The expected answer comprises all lines from the entries that contain the string "button".

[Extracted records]
┌────────
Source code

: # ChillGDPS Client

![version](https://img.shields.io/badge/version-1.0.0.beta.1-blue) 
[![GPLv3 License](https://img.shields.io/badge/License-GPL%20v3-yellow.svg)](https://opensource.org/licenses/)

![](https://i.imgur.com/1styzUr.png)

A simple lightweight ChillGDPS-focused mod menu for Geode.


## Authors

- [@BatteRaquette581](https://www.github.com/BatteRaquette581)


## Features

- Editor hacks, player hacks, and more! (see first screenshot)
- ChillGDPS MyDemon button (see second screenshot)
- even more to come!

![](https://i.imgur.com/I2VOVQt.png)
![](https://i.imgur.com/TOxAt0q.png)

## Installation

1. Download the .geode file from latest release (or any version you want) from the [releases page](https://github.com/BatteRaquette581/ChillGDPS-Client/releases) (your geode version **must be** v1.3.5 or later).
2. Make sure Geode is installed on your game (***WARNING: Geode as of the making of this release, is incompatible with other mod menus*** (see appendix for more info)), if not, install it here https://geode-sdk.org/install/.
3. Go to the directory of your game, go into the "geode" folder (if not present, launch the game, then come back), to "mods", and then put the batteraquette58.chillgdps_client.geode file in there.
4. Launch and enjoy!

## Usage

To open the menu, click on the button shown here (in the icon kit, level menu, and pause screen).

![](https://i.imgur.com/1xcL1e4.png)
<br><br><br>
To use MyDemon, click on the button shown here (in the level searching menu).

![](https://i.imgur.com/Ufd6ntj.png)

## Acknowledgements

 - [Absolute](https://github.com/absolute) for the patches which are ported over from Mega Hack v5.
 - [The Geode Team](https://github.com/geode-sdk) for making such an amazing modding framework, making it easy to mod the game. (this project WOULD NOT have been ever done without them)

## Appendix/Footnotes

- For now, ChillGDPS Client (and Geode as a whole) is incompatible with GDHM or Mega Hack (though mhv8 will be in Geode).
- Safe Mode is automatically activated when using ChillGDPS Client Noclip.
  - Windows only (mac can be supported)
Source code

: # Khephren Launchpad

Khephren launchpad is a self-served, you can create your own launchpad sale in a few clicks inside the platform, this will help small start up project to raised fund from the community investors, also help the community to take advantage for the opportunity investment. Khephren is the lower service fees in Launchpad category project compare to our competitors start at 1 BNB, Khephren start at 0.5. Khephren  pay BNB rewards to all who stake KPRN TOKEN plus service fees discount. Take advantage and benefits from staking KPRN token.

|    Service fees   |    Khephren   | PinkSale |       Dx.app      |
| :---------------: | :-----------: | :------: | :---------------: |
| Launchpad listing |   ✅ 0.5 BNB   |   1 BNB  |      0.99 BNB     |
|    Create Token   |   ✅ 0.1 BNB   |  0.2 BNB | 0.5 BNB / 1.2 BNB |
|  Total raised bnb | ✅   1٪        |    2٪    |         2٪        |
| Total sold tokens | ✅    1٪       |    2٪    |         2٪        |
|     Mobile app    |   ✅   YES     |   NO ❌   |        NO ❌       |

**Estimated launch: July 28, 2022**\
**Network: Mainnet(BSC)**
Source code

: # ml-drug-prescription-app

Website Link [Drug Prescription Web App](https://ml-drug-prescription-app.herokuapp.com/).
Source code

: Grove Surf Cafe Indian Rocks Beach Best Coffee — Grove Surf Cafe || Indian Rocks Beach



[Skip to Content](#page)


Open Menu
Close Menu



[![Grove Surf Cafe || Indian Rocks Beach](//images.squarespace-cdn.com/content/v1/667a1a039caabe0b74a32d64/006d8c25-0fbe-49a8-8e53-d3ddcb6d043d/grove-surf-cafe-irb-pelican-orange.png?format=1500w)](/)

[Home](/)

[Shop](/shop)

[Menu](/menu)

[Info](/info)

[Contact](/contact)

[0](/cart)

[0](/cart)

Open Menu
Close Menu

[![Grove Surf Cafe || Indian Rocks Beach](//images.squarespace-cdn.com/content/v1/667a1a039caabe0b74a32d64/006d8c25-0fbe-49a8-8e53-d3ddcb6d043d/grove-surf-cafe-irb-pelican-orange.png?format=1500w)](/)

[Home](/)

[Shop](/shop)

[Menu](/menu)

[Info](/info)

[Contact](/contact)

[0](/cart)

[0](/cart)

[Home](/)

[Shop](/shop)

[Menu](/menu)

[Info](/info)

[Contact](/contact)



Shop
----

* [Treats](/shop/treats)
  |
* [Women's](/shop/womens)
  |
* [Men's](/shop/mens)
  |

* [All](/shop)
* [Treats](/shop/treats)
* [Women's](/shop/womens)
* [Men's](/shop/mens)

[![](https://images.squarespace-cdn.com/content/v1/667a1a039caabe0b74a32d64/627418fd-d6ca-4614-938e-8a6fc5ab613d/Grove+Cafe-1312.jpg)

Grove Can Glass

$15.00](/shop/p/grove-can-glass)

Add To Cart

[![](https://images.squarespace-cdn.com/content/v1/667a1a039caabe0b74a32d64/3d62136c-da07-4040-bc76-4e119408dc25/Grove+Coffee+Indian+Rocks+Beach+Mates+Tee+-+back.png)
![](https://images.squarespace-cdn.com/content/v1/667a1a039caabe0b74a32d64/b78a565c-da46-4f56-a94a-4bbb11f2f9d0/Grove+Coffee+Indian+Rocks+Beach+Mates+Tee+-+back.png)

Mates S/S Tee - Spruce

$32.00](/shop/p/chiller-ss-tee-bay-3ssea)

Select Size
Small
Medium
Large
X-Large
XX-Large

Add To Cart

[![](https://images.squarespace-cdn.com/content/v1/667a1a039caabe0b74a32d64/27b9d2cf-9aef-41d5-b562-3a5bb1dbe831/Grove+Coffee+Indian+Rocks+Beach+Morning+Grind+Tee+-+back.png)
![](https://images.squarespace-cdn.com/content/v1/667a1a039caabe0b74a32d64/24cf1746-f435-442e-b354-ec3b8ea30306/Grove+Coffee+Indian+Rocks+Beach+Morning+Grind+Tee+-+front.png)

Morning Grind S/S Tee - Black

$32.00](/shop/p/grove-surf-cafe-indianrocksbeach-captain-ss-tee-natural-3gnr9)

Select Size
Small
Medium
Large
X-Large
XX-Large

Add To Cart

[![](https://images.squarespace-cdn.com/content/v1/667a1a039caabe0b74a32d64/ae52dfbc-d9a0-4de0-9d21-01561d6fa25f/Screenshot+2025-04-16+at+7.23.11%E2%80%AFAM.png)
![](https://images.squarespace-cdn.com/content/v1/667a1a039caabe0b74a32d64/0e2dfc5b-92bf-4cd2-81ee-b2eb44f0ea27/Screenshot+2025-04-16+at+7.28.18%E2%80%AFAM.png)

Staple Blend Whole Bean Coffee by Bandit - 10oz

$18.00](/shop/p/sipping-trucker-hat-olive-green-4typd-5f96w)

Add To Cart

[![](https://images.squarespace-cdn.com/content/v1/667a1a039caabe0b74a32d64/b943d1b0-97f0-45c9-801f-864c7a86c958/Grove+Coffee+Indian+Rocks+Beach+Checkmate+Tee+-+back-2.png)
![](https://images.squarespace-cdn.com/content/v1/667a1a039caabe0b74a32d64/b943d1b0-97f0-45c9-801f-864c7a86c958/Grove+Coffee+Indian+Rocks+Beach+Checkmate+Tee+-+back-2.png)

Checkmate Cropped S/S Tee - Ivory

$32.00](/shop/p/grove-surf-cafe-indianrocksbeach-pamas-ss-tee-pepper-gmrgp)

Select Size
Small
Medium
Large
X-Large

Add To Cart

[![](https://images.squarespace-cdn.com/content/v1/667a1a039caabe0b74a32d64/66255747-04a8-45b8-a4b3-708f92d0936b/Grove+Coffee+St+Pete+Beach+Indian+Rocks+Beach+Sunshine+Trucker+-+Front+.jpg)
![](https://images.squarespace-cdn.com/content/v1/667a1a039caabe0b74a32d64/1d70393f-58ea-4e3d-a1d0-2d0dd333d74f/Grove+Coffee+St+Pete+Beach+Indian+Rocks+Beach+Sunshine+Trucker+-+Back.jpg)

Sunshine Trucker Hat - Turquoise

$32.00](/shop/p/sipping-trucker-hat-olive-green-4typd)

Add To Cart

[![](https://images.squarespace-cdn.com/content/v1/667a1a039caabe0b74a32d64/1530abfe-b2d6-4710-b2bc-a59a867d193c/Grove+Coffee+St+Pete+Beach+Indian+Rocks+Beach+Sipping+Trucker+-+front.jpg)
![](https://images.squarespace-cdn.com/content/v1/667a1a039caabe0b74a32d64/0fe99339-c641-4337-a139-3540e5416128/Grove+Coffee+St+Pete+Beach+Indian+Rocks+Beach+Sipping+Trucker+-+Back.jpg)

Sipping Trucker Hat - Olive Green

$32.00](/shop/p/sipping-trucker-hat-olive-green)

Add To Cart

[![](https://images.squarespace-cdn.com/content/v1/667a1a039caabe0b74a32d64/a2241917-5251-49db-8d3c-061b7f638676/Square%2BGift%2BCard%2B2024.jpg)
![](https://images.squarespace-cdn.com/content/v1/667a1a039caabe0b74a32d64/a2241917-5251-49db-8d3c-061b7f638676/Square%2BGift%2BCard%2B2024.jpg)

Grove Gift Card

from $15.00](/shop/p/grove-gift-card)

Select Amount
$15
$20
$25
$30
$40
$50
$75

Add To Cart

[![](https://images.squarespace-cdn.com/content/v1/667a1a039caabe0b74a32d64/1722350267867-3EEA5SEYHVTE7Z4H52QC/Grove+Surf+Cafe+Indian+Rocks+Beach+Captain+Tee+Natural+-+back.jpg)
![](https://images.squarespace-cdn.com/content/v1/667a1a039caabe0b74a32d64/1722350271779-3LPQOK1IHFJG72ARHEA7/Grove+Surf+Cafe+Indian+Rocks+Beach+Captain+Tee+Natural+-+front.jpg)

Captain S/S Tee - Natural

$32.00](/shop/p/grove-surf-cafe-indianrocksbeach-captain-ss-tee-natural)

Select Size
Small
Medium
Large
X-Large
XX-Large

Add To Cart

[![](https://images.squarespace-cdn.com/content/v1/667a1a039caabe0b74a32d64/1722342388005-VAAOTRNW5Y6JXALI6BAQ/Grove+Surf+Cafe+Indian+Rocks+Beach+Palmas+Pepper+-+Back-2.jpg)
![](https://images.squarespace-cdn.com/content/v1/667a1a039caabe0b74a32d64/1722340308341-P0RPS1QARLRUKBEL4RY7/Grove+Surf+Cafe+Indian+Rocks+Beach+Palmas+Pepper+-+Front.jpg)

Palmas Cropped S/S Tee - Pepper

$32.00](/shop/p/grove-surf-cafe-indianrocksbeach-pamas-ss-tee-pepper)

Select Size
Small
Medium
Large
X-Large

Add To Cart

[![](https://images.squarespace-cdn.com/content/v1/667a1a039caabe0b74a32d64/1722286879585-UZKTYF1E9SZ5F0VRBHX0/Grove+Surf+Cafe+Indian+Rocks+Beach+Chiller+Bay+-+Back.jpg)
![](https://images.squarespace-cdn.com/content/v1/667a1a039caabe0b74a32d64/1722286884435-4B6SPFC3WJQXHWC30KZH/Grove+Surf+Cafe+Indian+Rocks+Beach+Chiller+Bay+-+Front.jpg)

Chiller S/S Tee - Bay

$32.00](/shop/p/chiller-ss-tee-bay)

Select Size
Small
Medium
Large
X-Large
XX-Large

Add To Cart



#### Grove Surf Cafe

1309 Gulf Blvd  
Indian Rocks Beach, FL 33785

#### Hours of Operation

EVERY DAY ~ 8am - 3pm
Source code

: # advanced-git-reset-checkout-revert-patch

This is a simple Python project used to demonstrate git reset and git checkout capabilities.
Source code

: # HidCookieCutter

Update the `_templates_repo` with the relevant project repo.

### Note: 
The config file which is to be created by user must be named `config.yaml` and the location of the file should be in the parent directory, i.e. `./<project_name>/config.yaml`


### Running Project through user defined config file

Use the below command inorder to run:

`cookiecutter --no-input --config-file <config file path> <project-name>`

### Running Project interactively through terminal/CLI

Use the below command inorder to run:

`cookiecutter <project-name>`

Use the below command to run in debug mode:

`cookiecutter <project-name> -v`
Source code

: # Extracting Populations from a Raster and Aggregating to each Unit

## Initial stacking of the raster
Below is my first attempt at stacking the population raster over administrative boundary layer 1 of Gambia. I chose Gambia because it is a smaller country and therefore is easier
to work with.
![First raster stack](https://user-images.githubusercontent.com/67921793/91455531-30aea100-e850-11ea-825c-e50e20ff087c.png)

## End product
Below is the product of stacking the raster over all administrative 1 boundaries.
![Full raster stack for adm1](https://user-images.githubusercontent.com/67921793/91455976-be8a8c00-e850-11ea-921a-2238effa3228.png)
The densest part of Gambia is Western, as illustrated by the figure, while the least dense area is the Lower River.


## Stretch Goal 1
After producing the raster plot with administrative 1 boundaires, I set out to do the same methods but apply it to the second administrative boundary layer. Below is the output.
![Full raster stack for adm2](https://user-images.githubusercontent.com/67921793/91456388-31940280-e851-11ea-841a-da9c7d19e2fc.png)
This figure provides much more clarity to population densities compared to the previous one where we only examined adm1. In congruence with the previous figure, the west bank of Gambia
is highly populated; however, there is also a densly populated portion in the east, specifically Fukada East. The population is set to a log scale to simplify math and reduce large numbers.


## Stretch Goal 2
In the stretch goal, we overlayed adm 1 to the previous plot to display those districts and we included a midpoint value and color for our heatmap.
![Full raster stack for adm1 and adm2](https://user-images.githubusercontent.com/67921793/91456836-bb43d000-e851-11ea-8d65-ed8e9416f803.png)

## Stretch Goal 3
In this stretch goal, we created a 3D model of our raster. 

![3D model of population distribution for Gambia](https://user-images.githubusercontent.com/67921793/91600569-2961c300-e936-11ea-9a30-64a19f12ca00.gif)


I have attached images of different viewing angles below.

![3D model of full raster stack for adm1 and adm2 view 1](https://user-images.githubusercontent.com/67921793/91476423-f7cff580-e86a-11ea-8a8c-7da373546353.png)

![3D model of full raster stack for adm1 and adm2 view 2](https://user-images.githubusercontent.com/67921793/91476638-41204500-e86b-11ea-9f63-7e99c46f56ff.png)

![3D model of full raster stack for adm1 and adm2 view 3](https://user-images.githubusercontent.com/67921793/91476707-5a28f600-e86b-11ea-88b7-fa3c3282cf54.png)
└────────
WRITTEN SOLUTION:
- ChillGDPS MyDemon button (see second screenshot)
To open the menu, click on the button shown here (in the icon kit, level menu, and pause screen).
To use MyDemon, click on the button shown here (in the level searching menu).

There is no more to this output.